Se você cresceu nos anos 90 ou simplesmente ama uma viagem nostálgica, com certeza sabe de cor os refrões dos Backstreet Boys ou do NSYNC. Aquelas coreografias perfeitas, as camisetas três tamanhos maiores e as carinhas de bons meninos que derretiam corações. Mas por trás de toda essa magia pop, havia um senhorzinho bonachão, gordinho e sorridente que acabou se revelando o verdadeiro "rei da malandragem": Lou Pearlman, também conhecido no submundo dos negócios como "Big Poppa".

Segurem-se, porque esta é a história de como um cara passou a perna nas bandas mais famosas do planeta.

Dos aviões às "Boy Bands"
O nascimento do império

Para entender a falcatrua, é preciso saber de onde saiu esse personagem. Lou Pearlman não era produtor musical; o cara tinha um negócio de aluguel de dirigíveis e voos charter. Conta a lenda que, um belo dia, ele alugou um avião para ninguém menos que os New Kids on the Block e, ao ver os milhões de dólares que aqueles garotos geravam, acendeu uma luzinha na cabeça de Lou e ele disse: "É aqui que eu me dou bem".

Sem perder tempo, ele colocou um anúncio no jornal de Orlando procurando garotos que cantassem e dançassem. Foi assim que recrutou Nick, Brian, AJ, Howie e Kevin. Ele bancou um apartamento para eles, pagou aulas e os lapidou até nascerem os Backstreet Boys. O sucesso foi uma loucura total.

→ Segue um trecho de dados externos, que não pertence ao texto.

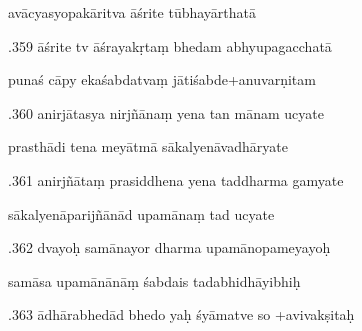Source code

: \documentclass[article,12pt,a4paper]{memoir}%
\newcounter{parCount}
\begin{document}
	  
	  \pstart \leavevmode%
	avācyasyopakāritva āśrite tūbhayārthatā 
	{}
	\pend%
      

	  
	  \pstart {}.359 āśrite tv āśrayakṛtaṃ bhedam abhyupagacchatā 
	{}
	\pend%
      

	  
	  \pstart \leavevmode%
	punaś cāpy ekaśabdatvaṃ jātiśabde+anuvarṇitam 
	{}
	\pend%
      

	  
	  \pstart {}.360 anirjātasya nirjñānaṃ yena tan mānam ucyate 
	{}
	\pend%
      

	  
	  \pstart \leavevmode%
	prasthādi tena meyātmā sākalyenāvadhāryate 
	{}
	\pend%
      

	  
	  \pstart {}.361 anirjñātaṃ prasiddhena yena taddharma gamyate 
	{}
	\pend%
      

	  
	  \pstart \leavevmode%
	sākalyenāparijñānād upamānaṃ tad ucyate 
	{}
	\pend%
      

	  
	  \pstart {}.362 dvayoḥ samānayor dharma upamānopameyayoḥ 
	{}
	\pend%
      

	  
	  \pstart \leavevmode%
	samāsa upamānānāṃ śabdais tadabhidhāyibhiḥ 
	{}
	\pend%
      

	  
	  \pstart {}.363 ādhārabhedād bhedo yaḥ śyāmatve so +avivakṣitaḥ 
	{}
	\pend%
      
\end{document}
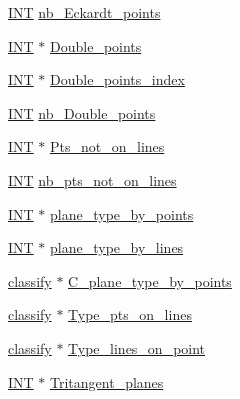 \begin{DoxyCompactItemize}
\item 
\mbox{\hyperlink{galois_8h_a09fddde158a3a20bd2dcadb609de11dc}{I\+NT}} \mbox{\hyperlink{classsurface__object_a26375d6fb1195310d309c28b47dcbd72}{nb\+\_\+\+Eckardt\+\_\+points}}
\item 
\mbox{\hyperlink{galois_8h_a09fddde158a3a20bd2dcadb609de11dc}{I\+NT}} $\ast$ \mbox{\hyperlink{classsurface__object_a996a56d69d65da3477ac7e87d0f3def0}{Double\+\_\+points}}
\item 
\mbox{\hyperlink{galois_8h_a09fddde158a3a20bd2dcadb609de11dc}{I\+NT}} $\ast$ \mbox{\hyperlink{classsurface__object_a3a153a0199e5d721597f0474eccc18bb}{Double\+\_\+points\+\_\+index}}
\item 
\mbox{\hyperlink{galois_8h_a09fddde158a3a20bd2dcadb609de11dc}{I\+NT}} \mbox{\hyperlink{classsurface__object_a02c107359dfab111b38d38dd5e8dad5d}{nb\+\_\+\+Double\+\_\+points}}
\item 
\mbox{\hyperlink{galois_8h_a09fddde158a3a20bd2dcadb609de11dc}{I\+NT}} $\ast$ \mbox{\hyperlink{classsurface__object_acf56a8ed4faee4ba1cf0b22889df70d2}{Pts\+\_\+not\+\_\+on\+\_\+lines}}
\item 
\mbox{\hyperlink{galois_8h_a09fddde158a3a20bd2dcadb609de11dc}{I\+NT}} \mbox{\hyperlink{classsurface__object_abc79e4d403d07c4b9b8042ea1c57a078}{nb\+\_\+pts\+\_\+not\+\_\+on\+\_\+lines}}
\item 
\mbox{\hyperlink{galois_8h_a09fddde158a3a20bd2dcadb609de11dc}{I\+NT}} $\ast$ \mbox{\hyperlink{classsurface__object_a1970c960a6a67bfd3df36cfe814e35d4}{plane\+\_\+type\+\_\+by\+\_\+points}}
\item 
\mbox{\hyperlink{galois_8h_a09fddde158a3a20bd2dcadb609de11dc}{I\+NT}} $\ast$ \mbox{\hyperlink{classsurface__object_aca45161ecfdee5980838794d8f4caacc}{plane\+\_\+type\+\_\+by\+\_\+lines}}
\item 
\mbox{\hyperlink{classclassify}{classify}} $\ast$ \mbox{\hyperlink{classsurface__object_ae899e026c3a96402f63c4e5bcb6f0a53}{C\+\_\+plane\+\_\+type\+\_\+by\+\_\+points}}
\item 
\mbox{\hyperlink{classclassify}{classify}} $\ast$ \mbox{\hyperlink{classsurface__object_a676fd81765543f6198ee3e5acdc863ca}{Type\+\_\+pts\+\_\+on\+\_\+lines}}
\item 
\mbox{\hyperlink{classclassify}{classify}} $\ast$ \mbox{\hyperlink{classsurface__object_a0184e0304e880008fa802b4ea80d965d}{Type\+\_\+lines\+\_\+on\+\_\+point}}
\item 
\mbox{\hyperlink{galois_8h_a09fddde158a3a20bd2dcadb609de11dc}{I\+NT}} $\ast$ \mbox{\hyperlink{classsurface__object_a8e0217bf0f07b82f7524df4a355cfc39}{Tritangent\+\_\+planes}}

\end{DoxyCompactItemize}

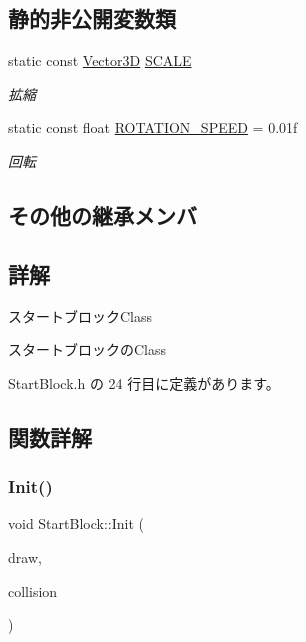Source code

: \subsection*{静的非公開変数類}
\begin{DoxyCompactItemize}
\item 
static const \mbox{\hyperlink{class_vector3_d}{Vector3D}} \mbox{\hyperlink{class_start_block_ad23708a631130ebcf6e40cf4f2afcd90}{S\+C\+A\+LE}}
\begin{DoxyCompactList}\small\item\em 拡縮 \end{DoxyCompactList}\item 
static const float \mbox{\hyperlink{class_start_block_a8c5f2b6217db28715cd0d3532849cc54}{R\+O\+T\+A\+T\+I\+O\+N\+\_\+\+S\+P\+E\+ED}} = 0.\+01f
\begin{DoxyCompactList}\small\item\em 回転 \end{DoxyCompactList}\end{DoxyCompactItemize}
\subsection*{その他の継承メンバ}


\subsection{詳解}
スタートブロック\+Class 

スタートブロックの\+Class 

 Start\+Block.\+h の 24 行目に定義があります。



\subsection{関数詳解}
\mbox{\label{class_start_block_acdcd2f5baee7e1cbf9e271315d0a83c1}} 
\subsubsection{\texorpdfstring{Init()}{Init()}}
{\footnotesize\ttfamily void Start\+Block\+::\+Init (\begin{DoxyParamCaption}\item[{\mbox{\hyperlink{class_draw_base}{Draw\+Base}} $\ast$}]{draw,  }\item[{\mbox{\hyperlink{class_collision_base}{Collision\+Base}} $\ast$}]{collision }\end{DoxyParamCaption})}



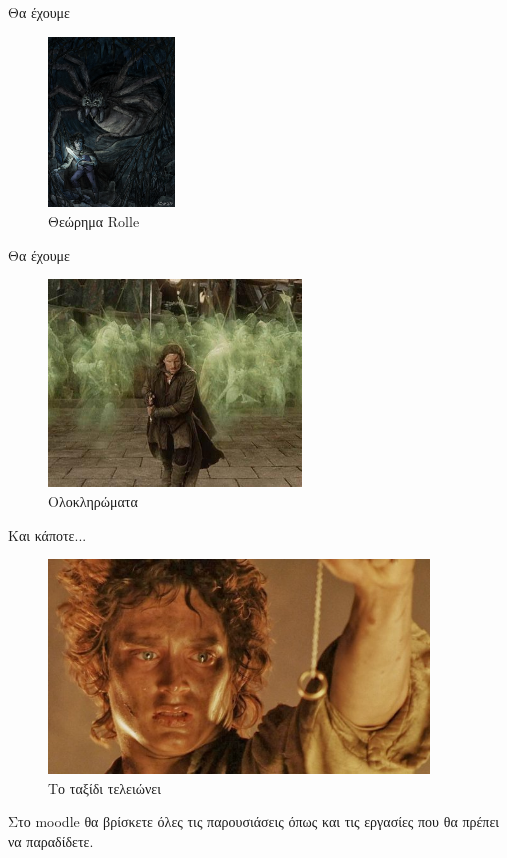 \documentclass{presentation}
\begin{document}
\begin{frame}{Θα έχουμε}
  \begin{figure}
    \centering
    \includegraphics[width=0.3\textwidth]{"images/shelob"}
    \caption{Θεώρημα Rolle}
  \end{figure}
\end{frame}

\begin{frame}{Θα έχουμε}
  \begin{figure}
    \centering
    \includegraphics[width=0.6\textwidth]{"images/armyofdead"}
    \caption{Ολοκληρώματα}
  \end{figure}
\end{frame}

\begin{frame}{Και κάποτε...}
  \begin{figure}
    \centering
    \includegraphics[width=0.9\textwidth]{"images/frodo2"}
    \caption{Το ταξίδι τελειώνει}
  \end{figure}
\end{frame}

\begin{frame}
  Στο moodle θα βρίσκετε όλες τις παρουσιάσεις όπως και τις εργασίες που θα πρέπει να παραδίδετε.
\end{frame}
\end{document}
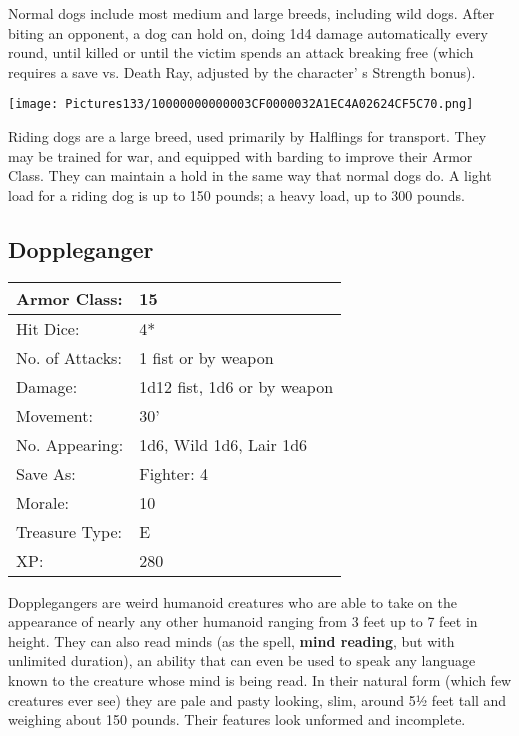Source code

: \documentclass[a4paper,twoside,openany,10pt]{book}
\begin{document}
\begin{multicols}{2}
Normal dogs include most medium and large breeds, including wild dogs. After biting an opponent, a dog can hold on, doing 1d4 damage automatically every round, until killed or until the victim spends an attack breaking free (which requires a save vs. Death Ray, adjusted by the character' s Strength bonus).


\begin{center}
	\texttt{[image: Pictures133/10000000000003CF0000032A1EC4A02624CF5C70.png]}
\end{center}

Riding dogs are a large breed, used primarily by Halflings for transport. They may be trained for war, and equipped with barding to improve their Armor Class. They can maintain a hold in the same way that normal dogs do. A light load for a riding dog is up to 150 pounds; a heavy load, up to 300 pounds.

\subsection*{Doppleganger}\label{doppleganger}


\begin{tabularx}{0.48\textwidth}{@{}lX@{}}
Armor Class: & 15 \\\hline
Hit Dice: & 4* \\\hline
No. of Attacks: & 1 fist or by weapon \\\hline
Damage: & 1d12 fist, 1d6 or by weapon \\\hline
Movement: & 30' \\\hline
No. Appearing: & 1d6, Wild 1d6, Lair 1d6 \\\hline
Save As: & Fighter: 4 \\\hline
Morale: & 10 \\\hline
Treasure Type: & E \\\hline
XP: & 280 \\\hline
\end{tabularx}\medskip

Dopplegangers are weird humanoid creatures who are able to take on the appearance of nearly any other humanoid ranging from 3 feet up to 7 feet in height. They can also read minds (as the spell, \textbf{mind reading}, but with unlimited duration), an ability that can even be used to speak any language known to the creature whose mind is being read. In their natural form (which few creatures ever see) they are pale and pasty looking, slim, around 5½ feet tall and weighing about 150 pounds. Their features look unformed and incomplete.


\end{multicols}
\end{document}
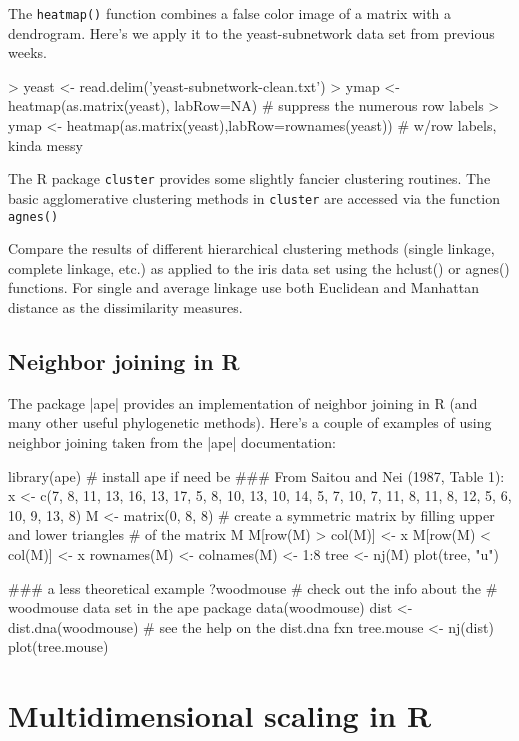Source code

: The \texttt{heatmap()} function combines a false color image of a matrix with a dendrogram. Here's we apply it to the yeast-subnetwork data set from previous weeks.

\begin{Code}
> yeast <- read.delim('yeast-subnetwork-clean.txt')
> ymap <- heatmap(as.matrix(yeast), labRow=NA) # suppress the numerous row labels
> ymap <- heatmap(as.matrix(yeast),labRow=rownames(yeast)) # w/row labels, kinda messy

\end{Code}

The R package \texttt{cluster} provides some slightly fancier clustering routines. The basic agglomerative clustering methods in \texttt{cluster} are accessed via the function \texttt{agnes()} 

Compare the results of different hierarchical clustering methods (single linkage, complete linkage, etc.) as applied to the iris data set using the hclust() or agnes() functions. For single and average linkage use both Euclidean and Manhattan distance as the dissimilarity measures.

\subsection*{Neighbor joining in R}

The package |ape| provides an implementation of neighbor joining in R (and many other useful phylogenetic methods). Here's a couple of examples of using neighbor joining taken from the |ape| documentation:

\begin{Code}
library(ape) # install ape if need be
### From Saitou and Nei (1987, Table 1):
x <- c(7, 8, 11, 13, 16, 13, 17, 5, 8, 10, 13, 10, 14, 5, 7, 10, 7, 11, 8, 11, 8, 12, 5, 6, 10, 9, 13, 8)
M <- matrix(0, 8, 8)
# create a symmetric matrix by filling upper and lower triangles
# of the matrix M
M[row(M) > col(M)] <- x
M[row(M) < col(M)] <- x
rownames(M) <- colnames(M) <- 1:8
tree <- nj(M)
plot(tree, "u")

### a less theoretical example
?woodmouse  # check out the info about the 
            # woodmouse data set in the ape package
data(woodmouse)
dist <- dist.dna(woodmouse) # see the help on the dist.dna fxn
tree.mouse <- nj(dist)
plot(tree.mouse)
\end{Code}


\section*{Multidimensional scaling in R}

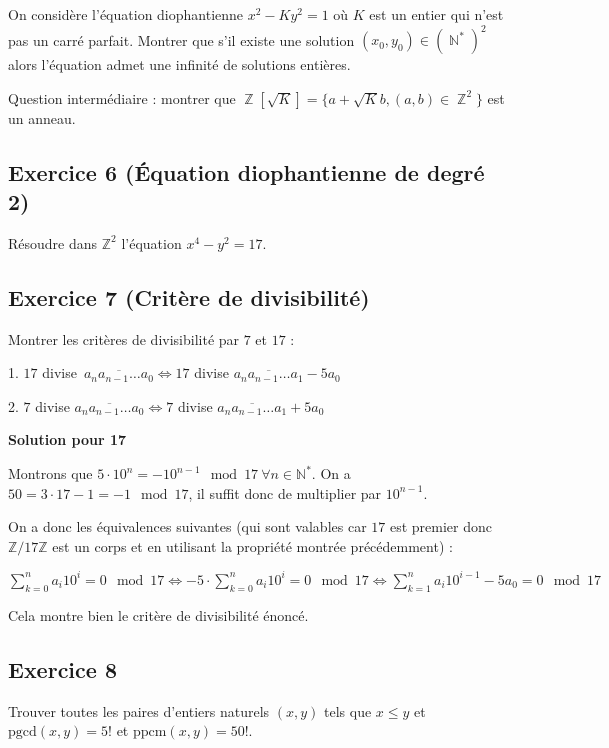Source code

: \documentclass{article}
\DeclareMathOperator{\Z}{\mathbb{Z}}
\DeclareMathOperator{\N}{\mathbb{N}}
\begin{document}
On considère l'équation diophantienne $x^2 - Ky^2 = 1$ où $K$ est un entier qui n'est pas un carré parfait. 
Montrer que s'il existe une solution $(x_0, y_0) \in (\N^*)^2$ alors l'équation admet une infinité de solutions entières. 

Question intermédiaire : montrer que $\Z[\sqrt{K}] = \{ a + \sqrt{K}b, (a, b) \in \Z^2 \}$ est un anneau. 

\subsection*{Exercice 6 (Équation diophantienne de degré 2)} 

Résoudre dans $\mathbb{Z}^2$ l'équation $x^4 - y^2 = 17$. 

\subsection*{Exercice 7 (Critère de divisibilité)} 

Montrer les critères de divisibilité par $7$ et $17$ : 

1. $17$ divise $\overline{a_na_{n-1}\dots a_0} \Longleftrightarrow 17$ divise $\overline{a_na_{n-1}\dots a_1} - 5a_0$ 


2. $7$ divise $\overline{a_na_{n-1}\dots a_0} \Longleftrightarrow 7$ divise $\overline{a_na_{n-1}\dots a_1} + 5a_0$ 

\textbf{Solution pour 17} 

Montrons que $5\cdot 10^n = -10^{n-1} \mod 17 \ \forall n \in \mathbb{N}^*$. On a $50 = 3\cdot17 - 1 = -1 \mod 17$, il suffit donc de multiplier par $10^{n-1}$. 

On a donc les équivalences suivantes (qui sont valables car $17$ est premier donc $\mathbb{Z}/17\mathbb{Z}$ est un corps et en utilisant la propriété montrée précédemment) : 

$\displaystyle \sum_{k=0}^n{a_i 10^i} = 0 \mod 17 \Longleftrightarrow -5\cdot\sum_{k=0}^n{a_i 10^i} = 0 \mod 17 \Longleftrightarrow \sum_{k=1}^n{a_i 10^{i-1}}- 5a_0 = 0 \mod 17$ 

Cela montre bien le critère de divisibilité énoncé. 

\subsection*{Exercice 8} 

Trouver toutes les paires d'entiers naturels $(x, y)$ tels que $x \leqslant y$ et $\mathrm{pgcd}(x, y) = 5!$ et $\mathrm{ppcm}(x, y) = 50!$. 
\end{document}
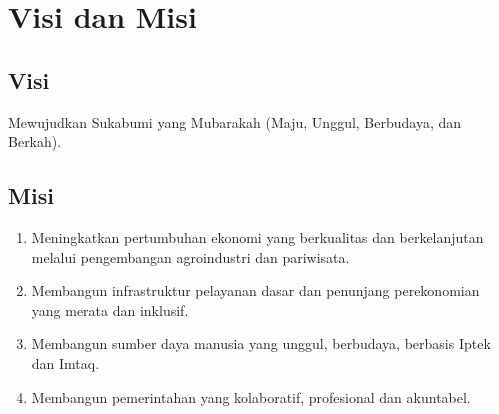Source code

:




\section{Visi dan Misi}

\subsection{Visi}
Mewujudkan Sukabumi yang Mubarakah (Maju, Unggul, Berbudaya, dan Berkah).

\subsection{Misi}
\begin{enumerate}
    \item Meningkatkan pertumbuhan ekonomi yang berkualitas dan berkelanjutan melalui pengembangan agroindustri dan pariwisata.

    \item Membangun infrastruktur pelayanan dasar dan penunjang perekonomian yang merata dan inklusif.

    \item Membangun sumber daya manusia yang unggul, berbudaya, berbasis Iptek dan Imtaq.

    \item Membangun pemerintahan yang kolaboratif, profesional dan akuntabel.
\end{enumerate}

Como viu que o negócio era uma mina de ouro, repetiu a fórmula e montou a concorrência: o NSYNC (com um jovem Justin Timberlake na liderança). Depois vieram O-Town, LFO e Aaron Carter. Lou era, supostamente, o Rei Midas da música.

A dura realidade
Muito canto, pouco dindim

Aqui é onde a porca torce o rabo. Imagine que você é um Backstreet Boy em 1997: vende milhões de discos, lota estádios pelo mundo todo, não consegue nem sair na rua por causa da histeria das fãs... e quando o seu cheque de lucros chega, acontece que é pela poderosa quantia de apenas... 10.000 dólares! Sim, você leu certo. Enquanto o grupo gerava mais de 50 milhões de dólares, os garotos ficavam com uma mixaria.

Como ele fazia para passar a perna em todo mundo? Acontece que o astuto "Big Poppa" assinou os contratos com uma armadilha de mestre: ele era o empresário do grupo, mas também se colocou como o "sexto membro" dos Backstreet Boys (e o sexto integrante do NSYNC). Assim, ele recebia como produtor, como empresário e ainda levava uma fatia do bolo como se fosse mais um cantor. Um gênio do mal!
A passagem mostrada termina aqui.